Video World-State Agent with Persistent Character Memory
A stateful agent that maintains a structured ‘world model’ (characters, props, locations, timeline) across a multi-session video project and uses it to enforce continuity in every new generation call.
Difficulty: 1-month | Stack: Python, FastAPI, Claude API (extended thinking for scene reasoning), Replicate API (video + image gen), SQLite via SQLModel, React + shadcn/ui for project dashboard
Who this is for
Solo filmmakers and YouTube storytellers producing serialized content (web series, explainer sequences) who lose hours to continuity errors — wrong costume, missing prop, changed lighting — between shooting sessions.
Build steps
- Design a world-state schema in SQLite:
characters(name, appearance_description, last_seen_frame_url),locations(name, visual_description, reference_image_url),props,timeline_events. Populate it from the user’s initial project brief via an LLM extraction pass. - Build a ‘continuity injection’ layer: before every video generation API call, query the world state for relevant entities in the scene, have the LLM compose a dense visual-consistency preamble, and prepend it to the generation prompt.

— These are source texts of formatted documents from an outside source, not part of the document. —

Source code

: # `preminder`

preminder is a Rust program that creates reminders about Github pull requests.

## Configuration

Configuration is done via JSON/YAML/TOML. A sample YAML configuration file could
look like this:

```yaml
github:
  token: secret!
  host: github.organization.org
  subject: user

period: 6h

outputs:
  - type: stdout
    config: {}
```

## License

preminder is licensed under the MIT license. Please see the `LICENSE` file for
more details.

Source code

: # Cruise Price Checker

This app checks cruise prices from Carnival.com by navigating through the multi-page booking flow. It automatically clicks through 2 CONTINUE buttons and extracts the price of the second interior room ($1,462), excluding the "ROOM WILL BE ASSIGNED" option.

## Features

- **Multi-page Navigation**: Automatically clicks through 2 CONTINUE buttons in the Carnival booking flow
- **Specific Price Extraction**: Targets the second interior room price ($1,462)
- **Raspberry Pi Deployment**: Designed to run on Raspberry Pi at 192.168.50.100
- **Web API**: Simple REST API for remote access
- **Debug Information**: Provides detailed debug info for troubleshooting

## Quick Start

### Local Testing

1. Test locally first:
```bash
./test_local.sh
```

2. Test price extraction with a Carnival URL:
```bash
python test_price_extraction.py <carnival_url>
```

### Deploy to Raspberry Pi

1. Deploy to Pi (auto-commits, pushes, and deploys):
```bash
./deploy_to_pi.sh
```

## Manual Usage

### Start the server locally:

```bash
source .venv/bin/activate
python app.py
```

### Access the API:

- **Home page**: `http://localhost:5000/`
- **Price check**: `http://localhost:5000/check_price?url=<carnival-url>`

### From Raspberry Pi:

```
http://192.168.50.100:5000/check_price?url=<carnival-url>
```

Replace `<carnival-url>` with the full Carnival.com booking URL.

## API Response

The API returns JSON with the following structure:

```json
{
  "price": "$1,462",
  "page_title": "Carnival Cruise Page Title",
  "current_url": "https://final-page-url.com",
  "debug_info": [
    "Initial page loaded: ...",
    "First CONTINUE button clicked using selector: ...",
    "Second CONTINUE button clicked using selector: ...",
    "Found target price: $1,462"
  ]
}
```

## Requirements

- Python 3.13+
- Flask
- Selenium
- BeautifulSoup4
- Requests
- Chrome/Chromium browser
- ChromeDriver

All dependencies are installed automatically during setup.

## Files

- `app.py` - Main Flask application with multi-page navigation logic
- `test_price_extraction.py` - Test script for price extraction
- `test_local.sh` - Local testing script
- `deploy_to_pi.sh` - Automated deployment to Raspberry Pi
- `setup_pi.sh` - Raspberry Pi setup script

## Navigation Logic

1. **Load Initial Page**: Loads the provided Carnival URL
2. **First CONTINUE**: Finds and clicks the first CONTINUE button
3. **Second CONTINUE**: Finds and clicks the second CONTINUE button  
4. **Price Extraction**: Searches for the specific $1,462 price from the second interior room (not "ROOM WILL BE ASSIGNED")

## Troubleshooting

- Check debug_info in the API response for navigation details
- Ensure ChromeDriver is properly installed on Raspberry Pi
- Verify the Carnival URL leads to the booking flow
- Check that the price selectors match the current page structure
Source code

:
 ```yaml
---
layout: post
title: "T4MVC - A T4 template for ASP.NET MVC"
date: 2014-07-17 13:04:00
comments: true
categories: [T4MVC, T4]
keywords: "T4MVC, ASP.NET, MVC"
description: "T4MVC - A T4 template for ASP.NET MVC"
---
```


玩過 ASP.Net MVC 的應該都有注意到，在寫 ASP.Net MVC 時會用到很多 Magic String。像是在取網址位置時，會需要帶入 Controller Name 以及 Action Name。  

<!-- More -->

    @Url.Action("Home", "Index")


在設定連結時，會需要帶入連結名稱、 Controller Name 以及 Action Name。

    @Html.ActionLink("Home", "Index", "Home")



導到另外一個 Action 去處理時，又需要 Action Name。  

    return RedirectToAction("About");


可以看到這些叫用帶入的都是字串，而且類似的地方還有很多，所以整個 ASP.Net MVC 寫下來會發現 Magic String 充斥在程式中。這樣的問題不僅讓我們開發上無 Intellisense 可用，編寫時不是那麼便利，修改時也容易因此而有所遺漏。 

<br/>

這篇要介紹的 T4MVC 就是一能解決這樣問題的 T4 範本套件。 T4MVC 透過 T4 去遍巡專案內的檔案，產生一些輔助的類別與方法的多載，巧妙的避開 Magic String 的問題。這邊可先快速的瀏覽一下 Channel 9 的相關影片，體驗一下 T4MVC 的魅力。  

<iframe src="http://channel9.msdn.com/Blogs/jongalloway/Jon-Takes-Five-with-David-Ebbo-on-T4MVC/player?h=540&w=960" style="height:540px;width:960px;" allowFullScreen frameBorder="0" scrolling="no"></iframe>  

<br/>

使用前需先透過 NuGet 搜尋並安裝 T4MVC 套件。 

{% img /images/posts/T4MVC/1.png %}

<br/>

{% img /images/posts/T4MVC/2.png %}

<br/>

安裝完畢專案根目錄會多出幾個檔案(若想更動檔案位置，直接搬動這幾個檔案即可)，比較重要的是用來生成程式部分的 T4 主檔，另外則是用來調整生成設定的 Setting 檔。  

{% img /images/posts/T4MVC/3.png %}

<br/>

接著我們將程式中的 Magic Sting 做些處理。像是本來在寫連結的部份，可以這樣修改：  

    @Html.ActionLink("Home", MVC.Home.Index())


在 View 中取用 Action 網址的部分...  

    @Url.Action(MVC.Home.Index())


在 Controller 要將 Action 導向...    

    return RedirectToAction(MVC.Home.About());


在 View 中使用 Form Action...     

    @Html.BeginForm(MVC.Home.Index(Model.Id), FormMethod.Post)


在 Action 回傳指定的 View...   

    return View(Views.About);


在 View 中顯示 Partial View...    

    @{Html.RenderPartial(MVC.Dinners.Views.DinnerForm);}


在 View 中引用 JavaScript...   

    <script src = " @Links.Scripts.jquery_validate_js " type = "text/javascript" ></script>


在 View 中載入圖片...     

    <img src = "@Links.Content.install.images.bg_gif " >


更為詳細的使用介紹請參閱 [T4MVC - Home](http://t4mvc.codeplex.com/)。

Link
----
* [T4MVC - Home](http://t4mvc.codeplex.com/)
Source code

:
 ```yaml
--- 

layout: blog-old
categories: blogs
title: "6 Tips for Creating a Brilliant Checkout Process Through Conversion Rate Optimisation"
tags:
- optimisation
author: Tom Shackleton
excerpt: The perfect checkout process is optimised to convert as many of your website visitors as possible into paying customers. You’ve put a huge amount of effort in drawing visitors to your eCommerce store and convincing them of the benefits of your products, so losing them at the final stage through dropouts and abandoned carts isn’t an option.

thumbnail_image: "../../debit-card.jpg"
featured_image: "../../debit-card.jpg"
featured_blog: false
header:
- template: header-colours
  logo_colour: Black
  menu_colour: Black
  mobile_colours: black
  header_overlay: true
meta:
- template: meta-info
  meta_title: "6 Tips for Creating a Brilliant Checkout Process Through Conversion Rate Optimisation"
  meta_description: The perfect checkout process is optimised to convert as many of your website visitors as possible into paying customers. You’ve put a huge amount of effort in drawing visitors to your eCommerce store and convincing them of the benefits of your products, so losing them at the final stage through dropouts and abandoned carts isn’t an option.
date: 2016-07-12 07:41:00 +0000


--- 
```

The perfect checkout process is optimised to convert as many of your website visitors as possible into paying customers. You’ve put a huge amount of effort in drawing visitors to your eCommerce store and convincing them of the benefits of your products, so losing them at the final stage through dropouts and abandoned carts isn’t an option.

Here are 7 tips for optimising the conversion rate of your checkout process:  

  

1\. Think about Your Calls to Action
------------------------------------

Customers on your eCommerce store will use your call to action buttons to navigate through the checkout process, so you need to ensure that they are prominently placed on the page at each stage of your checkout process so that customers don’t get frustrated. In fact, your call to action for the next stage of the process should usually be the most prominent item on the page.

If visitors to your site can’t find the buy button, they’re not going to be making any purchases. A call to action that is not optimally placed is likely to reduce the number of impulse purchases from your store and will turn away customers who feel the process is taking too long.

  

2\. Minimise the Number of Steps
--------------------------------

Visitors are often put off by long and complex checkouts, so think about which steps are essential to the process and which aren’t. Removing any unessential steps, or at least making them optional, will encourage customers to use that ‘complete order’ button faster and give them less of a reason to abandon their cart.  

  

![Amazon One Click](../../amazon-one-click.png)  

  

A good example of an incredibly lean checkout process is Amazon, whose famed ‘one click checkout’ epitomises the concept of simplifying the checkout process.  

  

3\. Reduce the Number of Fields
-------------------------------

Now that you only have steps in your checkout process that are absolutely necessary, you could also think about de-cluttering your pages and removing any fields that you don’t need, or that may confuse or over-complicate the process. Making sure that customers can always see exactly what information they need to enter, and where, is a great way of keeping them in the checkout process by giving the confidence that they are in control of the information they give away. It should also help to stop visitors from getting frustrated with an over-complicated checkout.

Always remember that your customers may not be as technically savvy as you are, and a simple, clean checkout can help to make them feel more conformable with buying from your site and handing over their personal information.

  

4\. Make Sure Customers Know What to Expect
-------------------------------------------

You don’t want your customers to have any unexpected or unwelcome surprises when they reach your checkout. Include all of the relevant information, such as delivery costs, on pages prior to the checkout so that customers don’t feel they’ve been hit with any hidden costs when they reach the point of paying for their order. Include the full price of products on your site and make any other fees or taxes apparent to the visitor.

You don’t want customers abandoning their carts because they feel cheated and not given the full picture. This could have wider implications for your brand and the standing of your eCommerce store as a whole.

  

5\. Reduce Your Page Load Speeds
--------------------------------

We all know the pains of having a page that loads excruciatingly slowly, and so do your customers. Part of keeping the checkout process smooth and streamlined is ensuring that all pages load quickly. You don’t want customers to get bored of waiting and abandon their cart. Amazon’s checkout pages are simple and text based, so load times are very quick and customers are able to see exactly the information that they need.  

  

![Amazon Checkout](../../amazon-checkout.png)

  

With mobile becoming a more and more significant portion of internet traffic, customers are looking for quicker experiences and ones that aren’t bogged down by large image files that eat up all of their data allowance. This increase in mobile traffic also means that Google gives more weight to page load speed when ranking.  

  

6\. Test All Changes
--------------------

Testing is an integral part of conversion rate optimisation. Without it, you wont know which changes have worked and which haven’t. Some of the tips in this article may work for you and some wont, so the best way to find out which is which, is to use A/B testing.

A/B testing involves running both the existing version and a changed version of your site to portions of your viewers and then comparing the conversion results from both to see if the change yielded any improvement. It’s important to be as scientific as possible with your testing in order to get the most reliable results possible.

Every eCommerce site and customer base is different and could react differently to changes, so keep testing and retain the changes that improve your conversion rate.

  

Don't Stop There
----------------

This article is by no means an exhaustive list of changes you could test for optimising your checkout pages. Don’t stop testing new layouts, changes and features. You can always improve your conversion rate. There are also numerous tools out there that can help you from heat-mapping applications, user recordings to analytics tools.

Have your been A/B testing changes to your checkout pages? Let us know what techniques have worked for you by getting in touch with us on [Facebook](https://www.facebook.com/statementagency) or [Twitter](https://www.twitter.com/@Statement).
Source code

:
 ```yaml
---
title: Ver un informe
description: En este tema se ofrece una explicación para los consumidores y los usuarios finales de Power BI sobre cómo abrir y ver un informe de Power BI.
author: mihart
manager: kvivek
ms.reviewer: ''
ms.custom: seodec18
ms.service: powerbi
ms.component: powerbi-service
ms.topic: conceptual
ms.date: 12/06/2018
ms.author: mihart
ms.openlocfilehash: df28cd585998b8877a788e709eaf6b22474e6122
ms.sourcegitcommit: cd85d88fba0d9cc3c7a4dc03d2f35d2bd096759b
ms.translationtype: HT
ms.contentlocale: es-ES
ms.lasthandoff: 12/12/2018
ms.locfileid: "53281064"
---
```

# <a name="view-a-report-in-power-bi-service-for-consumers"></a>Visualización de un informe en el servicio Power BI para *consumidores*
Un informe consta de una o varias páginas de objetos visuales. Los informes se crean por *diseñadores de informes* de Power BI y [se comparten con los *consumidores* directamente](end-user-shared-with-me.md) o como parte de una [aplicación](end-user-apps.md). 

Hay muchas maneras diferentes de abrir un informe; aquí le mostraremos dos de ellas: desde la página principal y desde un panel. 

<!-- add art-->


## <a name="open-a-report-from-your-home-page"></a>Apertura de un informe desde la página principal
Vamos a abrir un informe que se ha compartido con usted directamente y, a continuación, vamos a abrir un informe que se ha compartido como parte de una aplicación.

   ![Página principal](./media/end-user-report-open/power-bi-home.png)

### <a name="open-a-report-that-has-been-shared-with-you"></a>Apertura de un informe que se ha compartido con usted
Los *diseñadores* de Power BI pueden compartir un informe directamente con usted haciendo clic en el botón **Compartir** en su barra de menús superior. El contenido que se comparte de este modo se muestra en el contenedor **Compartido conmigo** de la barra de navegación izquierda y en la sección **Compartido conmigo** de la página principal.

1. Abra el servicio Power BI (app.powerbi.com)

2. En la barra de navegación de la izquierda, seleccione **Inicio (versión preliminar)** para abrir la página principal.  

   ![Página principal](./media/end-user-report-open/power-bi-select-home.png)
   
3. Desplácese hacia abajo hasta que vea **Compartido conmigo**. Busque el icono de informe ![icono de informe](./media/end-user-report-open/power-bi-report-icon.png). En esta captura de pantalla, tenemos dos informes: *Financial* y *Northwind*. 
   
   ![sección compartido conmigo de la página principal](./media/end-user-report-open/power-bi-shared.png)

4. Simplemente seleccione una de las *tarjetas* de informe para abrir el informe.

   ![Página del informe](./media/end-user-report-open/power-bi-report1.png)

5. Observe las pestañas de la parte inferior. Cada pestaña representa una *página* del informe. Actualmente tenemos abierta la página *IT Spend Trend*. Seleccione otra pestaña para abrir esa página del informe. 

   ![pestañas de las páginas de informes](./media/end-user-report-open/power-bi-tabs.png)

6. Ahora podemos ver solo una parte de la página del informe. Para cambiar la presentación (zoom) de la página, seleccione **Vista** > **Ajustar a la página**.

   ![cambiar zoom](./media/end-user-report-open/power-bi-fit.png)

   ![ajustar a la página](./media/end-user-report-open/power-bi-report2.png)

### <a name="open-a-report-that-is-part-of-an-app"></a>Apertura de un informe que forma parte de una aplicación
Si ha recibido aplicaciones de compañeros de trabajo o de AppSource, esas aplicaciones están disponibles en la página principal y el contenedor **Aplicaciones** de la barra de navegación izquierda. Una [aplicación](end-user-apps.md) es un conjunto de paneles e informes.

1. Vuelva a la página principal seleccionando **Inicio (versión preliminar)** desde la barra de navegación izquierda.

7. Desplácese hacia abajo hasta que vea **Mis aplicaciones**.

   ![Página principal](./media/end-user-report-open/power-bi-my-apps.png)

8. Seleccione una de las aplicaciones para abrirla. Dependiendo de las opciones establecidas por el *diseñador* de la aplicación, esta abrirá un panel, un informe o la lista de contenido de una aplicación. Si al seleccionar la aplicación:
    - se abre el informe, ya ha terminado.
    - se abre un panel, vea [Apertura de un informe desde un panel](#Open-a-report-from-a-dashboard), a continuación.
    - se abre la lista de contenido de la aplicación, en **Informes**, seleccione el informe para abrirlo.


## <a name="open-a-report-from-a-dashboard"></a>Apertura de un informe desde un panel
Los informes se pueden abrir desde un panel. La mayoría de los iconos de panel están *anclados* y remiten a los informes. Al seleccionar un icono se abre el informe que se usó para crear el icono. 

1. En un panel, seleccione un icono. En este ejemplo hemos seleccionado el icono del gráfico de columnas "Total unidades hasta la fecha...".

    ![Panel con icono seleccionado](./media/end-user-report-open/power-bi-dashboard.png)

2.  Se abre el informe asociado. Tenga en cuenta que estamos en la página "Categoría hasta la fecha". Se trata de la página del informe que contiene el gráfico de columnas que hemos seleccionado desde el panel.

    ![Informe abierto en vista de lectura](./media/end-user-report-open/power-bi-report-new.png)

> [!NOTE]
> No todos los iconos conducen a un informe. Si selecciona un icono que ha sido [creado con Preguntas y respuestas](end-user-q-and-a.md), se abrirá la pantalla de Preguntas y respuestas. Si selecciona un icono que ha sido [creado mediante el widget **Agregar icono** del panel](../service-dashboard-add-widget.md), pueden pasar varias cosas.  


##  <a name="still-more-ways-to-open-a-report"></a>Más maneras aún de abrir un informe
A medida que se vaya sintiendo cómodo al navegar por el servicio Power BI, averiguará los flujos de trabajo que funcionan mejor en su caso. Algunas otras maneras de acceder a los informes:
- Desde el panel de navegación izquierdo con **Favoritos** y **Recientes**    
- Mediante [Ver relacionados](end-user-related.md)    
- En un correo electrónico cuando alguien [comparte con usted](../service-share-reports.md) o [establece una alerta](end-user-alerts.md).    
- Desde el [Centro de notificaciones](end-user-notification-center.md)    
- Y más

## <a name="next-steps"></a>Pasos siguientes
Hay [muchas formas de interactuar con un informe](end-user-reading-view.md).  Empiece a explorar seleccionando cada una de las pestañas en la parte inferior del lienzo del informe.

- Add a post-generation verification step: extract a frame from each generated clip, run it through a vision LLM with the world-state description, and flag continuity breaks (e.g., ‘character shirt changed from blue to red’) with a confidence score.
- Implement a refinement loop: if continuity score < threshold, automatically re-generate the clip with an augmented prompt that explicitly corrects the flagged inconsistency, up to 3 retries.
- Build a FastAPI backend exposing project CRUD, generation jobs (queued via background tasks), and world-state inspection endpoints.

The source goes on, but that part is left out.